It is time to end violence against women

Athens students speak out

Flowers were laid out in silent protest of violence against women and in tribute to Sarah Everard.

Courtesy of Getty Images

Flowers were laid out in silent protest of violence against women and in tribute to Sarah Everard.

By Jenna Ali, Athens Drive High School

Sarah Everard was a 33-year-old marketing executive and ray of sunshine for the people in her life.

She was walking home from a friend’s house March 3, 2021.

She followed all the rules: taking well-lit routes, wearing bright clothing and keeping her boyfriend over the phone. 

She was taken off the streets of south London that very day. 

The very next week, the remains of her body were found in a wooded area in central London. Wayne Couzens, a police officer whose sole responsibility was to protect the streets of London, has been arrested for the kidnapping and murder of Sarah Everard.

Women, internationally, have taken Sarah’s death to heart. She has become a symbol for the long-overdue battle for women’s safety. Women across every corner of the world are taking a stance against violence towards women, and the women right here at Athens have something to say too.

“I assumed something would’ve been done by now, but since there hasn’t been, we, ourselves, have to advocate for change,” said Karoliina Luik, sophomore.

Athens students are fighting against violence towards women, campaigning for women’s safety and paying tribute to Sarah Everard in the only way they can during this pandemic: through social media. 

They are sharing posts on their social media pages that vocalize messages like, “the system is failing women,” “she was only walking home” and “we will not be silenced.”

“I’m grateful to see the ‘End Violence Against Women’ campaign gaining momentum on social media and around the world,”  said Sarah Thomas, senior. “Like many other social justice topics, this issue has been pushed under the rug for too long and it’s time for society to address the reality of the violence and fear women face every day.”

In light of Sarah Everard’s death, the United Nations Entity for Gender Equality and the Empowerment of Women released a report stating that 97% of women in the United Kingdom between the ages of 18 and 24 have been sexually harassed in public settings. The statistic has traveled worldwide, insighting opinions from people everywhere. It has liberated women to the extent that they have taken to various international social media platforms to share their personal stories of sexual harassment, assault and abuse.

“The 97% statistic is not remotely surprising at this point. As a person who’s a part of the 97%, it hurts to see that sexual harassment and assault have impacted so many women around the world,” said Yoon Eaint, sophomore.

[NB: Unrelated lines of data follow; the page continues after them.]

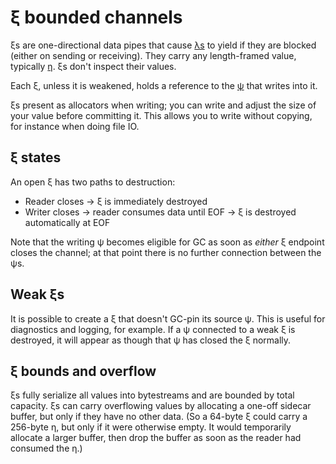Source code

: # ξ bounded channels
ξs are one-directional data pipes that cause [λs](lambda.md) to yield if they are blocked (either on sending or receiving). They carry any length-framed value, typically [η](eta.md). ξs don't inspect their values.

Each ξ, unless it is weakened, holds a reference to the [ψ](psi.md) that writes into it.

ξs present as allocators when writing; you can write and adjust the size of your value before committing it. This allows you to write without copying, for instance when doing file IO.


## ξ states
An open ξ has two paths to destruction:

+ Reader closes → ξ is immediately destroyed
+ Writer closes → reader consumes data until EOF → ξ is destroyed automatically at EOF

Note that the writing ψ becomes eligible for GC as soon as _either_ ξ endpoint closes the channel; at that point there is no further connection between the ψs.


## Weak ξs
It is possible to create a ξ that doesn't GC-pin its source ψ. This is useful for diagnostics and logging, for example. If a ψ connected to a weak ξ is destroyed, it will appear as though that ψ has closed the ξ normally.


## ξ bounds and overflow
ξs fully serialize all values into bytestreams and are bounded by total capacity. ξs can carry overflowing values by allocating a one-off sidecar buffer, but only if they have no other data. (So a 64-byte ξ could carry a 256-byte η, but only if it were otherwise empty. It would temporarily allocate a larger buffer, then drop the buffer as soon as the reader had consumed the η.)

Blatant and internalized misogyny is the cause of each and every one of these violent acts towards a woman and for that reason, they have been justified in the eyes of society. Violence against women is something that can only be changed through societal adjustment, and the reaction towards the movement has only made that more clear.

In response to the growing support for the “End Violence Against Women” movement, the statement “not all men” has spread across social media platforms as a rebuttal towards women sharing their personal accounts of violence from men. 

Yes, not all men have harassed and assaulted women, but enough men have. 

Yes, not all men have harassed and assaulted women, but almost all women have been harassed and assaulted by men. 

The defenses men put up when someone who looks like them is the villain in a woman’s story do nothing but derail the point and devalidate that woman.

To find a solution to the persistent violence towards women, we, as a society, need to look into ourselves and the ideals that we have normalized, then educate ourselves, take accountability and deconstruct them.

It is not about how a woman acts or dresses. It is not about where women go or when. It’s about the world’s view of women. It is about the lack of respect, the over-sexualization, the dehumanization women face each and every day in our society. Violence towards women is a systemic issue.”

It is not about how a woman acts or dresses. It is not about where women go or when. It’s about the world’s view of women. It is about the lack of respect, the over-sexualization, the dehumanization women face each and every day in our society. Violence towards women is a systemic issue.

“In every pore of our society, misogyny is found in some form that promotes violence against women. We see misogyny in jokes, classes and our own thinking. We must raise upcoming generations to respect everyone, not merely those who look like them,” said Thomas.

We can start the change right here at Athens.

We can educate our students, our peers, on the societal oppression women are subject to. 

We can use our voices and scream for women’s rights.

We can stand by the women at Athens Drive and, by doing so, women everywhere.